■ **What needs to be done**
Scan the material for the string "caja" and copy out every line in which it occurs.

■ **The records**
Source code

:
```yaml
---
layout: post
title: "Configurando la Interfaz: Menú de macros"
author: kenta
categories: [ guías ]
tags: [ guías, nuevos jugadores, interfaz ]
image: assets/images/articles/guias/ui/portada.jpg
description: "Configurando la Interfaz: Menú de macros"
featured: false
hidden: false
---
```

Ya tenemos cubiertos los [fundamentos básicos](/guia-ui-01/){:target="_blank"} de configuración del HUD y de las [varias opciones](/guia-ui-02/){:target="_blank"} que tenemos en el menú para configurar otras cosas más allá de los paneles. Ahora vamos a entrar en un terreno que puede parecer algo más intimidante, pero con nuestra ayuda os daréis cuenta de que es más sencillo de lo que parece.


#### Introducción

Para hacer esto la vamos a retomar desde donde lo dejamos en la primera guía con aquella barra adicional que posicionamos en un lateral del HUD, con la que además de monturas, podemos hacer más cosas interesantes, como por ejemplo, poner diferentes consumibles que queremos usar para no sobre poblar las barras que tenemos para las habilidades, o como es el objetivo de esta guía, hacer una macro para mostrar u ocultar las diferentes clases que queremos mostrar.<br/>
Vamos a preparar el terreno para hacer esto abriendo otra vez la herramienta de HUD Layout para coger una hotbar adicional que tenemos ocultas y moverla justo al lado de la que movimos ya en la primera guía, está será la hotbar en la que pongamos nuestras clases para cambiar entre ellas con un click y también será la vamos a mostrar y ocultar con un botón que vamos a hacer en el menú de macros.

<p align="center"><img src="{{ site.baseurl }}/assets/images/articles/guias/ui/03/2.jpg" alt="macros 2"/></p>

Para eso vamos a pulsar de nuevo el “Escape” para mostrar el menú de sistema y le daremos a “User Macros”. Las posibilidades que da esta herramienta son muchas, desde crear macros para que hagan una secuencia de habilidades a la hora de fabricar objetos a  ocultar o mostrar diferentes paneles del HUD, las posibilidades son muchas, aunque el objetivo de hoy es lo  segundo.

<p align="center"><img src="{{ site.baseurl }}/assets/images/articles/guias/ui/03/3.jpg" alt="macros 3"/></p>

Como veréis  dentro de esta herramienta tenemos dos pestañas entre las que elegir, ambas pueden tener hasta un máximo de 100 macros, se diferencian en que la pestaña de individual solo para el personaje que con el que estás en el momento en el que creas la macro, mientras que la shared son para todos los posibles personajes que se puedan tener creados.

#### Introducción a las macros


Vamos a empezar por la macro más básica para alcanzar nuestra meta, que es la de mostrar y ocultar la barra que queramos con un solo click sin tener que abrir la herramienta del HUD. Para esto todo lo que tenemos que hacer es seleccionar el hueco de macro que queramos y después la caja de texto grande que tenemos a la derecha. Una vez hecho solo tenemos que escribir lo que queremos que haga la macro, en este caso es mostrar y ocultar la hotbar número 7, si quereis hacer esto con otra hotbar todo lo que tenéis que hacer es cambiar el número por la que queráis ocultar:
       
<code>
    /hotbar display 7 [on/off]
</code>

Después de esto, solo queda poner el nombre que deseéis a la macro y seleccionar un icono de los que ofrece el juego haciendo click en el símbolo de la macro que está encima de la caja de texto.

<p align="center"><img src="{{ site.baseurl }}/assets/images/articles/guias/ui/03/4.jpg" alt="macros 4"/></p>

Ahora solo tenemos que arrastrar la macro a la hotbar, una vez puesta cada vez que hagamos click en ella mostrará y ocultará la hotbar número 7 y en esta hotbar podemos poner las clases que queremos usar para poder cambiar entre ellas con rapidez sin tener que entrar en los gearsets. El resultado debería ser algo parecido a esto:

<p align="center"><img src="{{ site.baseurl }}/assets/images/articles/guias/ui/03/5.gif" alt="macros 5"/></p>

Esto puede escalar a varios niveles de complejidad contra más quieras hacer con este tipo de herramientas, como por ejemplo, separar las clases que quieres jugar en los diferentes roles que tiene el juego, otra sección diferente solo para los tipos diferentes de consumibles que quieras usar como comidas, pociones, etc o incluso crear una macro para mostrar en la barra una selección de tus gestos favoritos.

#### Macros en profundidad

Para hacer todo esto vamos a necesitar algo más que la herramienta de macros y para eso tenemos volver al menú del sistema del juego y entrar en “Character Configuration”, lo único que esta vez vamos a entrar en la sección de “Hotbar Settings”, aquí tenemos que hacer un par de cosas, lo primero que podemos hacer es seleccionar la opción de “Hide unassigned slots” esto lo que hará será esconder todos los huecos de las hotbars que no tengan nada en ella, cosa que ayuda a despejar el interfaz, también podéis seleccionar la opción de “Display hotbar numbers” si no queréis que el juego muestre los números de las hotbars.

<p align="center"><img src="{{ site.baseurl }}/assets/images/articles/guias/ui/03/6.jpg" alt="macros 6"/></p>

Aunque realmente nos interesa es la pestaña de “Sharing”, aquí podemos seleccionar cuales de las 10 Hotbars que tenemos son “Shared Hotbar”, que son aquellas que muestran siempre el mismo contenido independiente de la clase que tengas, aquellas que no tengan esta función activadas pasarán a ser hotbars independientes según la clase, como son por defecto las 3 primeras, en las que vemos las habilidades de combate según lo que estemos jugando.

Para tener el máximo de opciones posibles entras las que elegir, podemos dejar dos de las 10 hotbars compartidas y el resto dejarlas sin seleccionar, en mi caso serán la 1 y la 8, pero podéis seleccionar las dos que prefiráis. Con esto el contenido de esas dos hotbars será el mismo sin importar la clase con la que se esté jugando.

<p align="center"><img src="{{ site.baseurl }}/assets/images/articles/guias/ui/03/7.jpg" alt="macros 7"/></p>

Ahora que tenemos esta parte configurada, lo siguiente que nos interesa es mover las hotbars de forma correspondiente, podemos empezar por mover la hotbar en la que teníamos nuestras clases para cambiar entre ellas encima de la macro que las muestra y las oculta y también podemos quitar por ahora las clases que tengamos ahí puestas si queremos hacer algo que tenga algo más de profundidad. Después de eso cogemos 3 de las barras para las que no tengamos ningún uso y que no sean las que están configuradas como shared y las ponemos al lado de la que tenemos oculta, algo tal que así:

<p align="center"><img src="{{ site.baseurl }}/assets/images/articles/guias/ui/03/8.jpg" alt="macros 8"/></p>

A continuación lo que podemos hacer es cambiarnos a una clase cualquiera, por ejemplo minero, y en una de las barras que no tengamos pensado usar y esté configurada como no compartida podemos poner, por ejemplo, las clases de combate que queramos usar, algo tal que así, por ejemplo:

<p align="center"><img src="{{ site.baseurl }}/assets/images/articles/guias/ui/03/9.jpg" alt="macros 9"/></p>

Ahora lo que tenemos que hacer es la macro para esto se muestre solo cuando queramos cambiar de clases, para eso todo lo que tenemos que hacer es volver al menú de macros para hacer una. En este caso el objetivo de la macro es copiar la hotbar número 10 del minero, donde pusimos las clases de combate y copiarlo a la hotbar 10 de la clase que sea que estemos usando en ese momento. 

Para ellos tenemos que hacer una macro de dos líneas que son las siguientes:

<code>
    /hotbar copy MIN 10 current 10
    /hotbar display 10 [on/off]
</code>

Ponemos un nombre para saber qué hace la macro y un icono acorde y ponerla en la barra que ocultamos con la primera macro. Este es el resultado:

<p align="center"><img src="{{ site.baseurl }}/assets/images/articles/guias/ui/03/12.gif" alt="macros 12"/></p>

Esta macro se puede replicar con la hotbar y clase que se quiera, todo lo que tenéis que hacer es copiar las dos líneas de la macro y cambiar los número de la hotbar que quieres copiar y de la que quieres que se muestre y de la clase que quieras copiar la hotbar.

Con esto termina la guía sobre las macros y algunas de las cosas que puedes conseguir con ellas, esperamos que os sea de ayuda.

■ **Completed exercise**
Vamos a empezar por la macro más básica para alcanzar nuestra meta, que es la de mostrar y ocultar la barra que queramos con un solo click sin tener que abrir la herramienta del HUD. Para esto todo lo que tenemos que hacer es seleccionar el hueco de macro que queramos y después la caja de texto grande que tenemos a la derecha. Una vez hecho solo tenemos que escribir lo que queremos que haga la macro, en este caso es mostrar y ocultar la hotbar número 7, si quereis hacer esto con otra hotbar todo lo que tenéis que hacer es cambiar el número por la que queráis ocultar:
Después de esto, solo queda poner el nombre que deseéis a la macro y seleccionar un icono de los que ofrece el juego haciendo click en el símbolo de la macro que está encima de la caja de texto.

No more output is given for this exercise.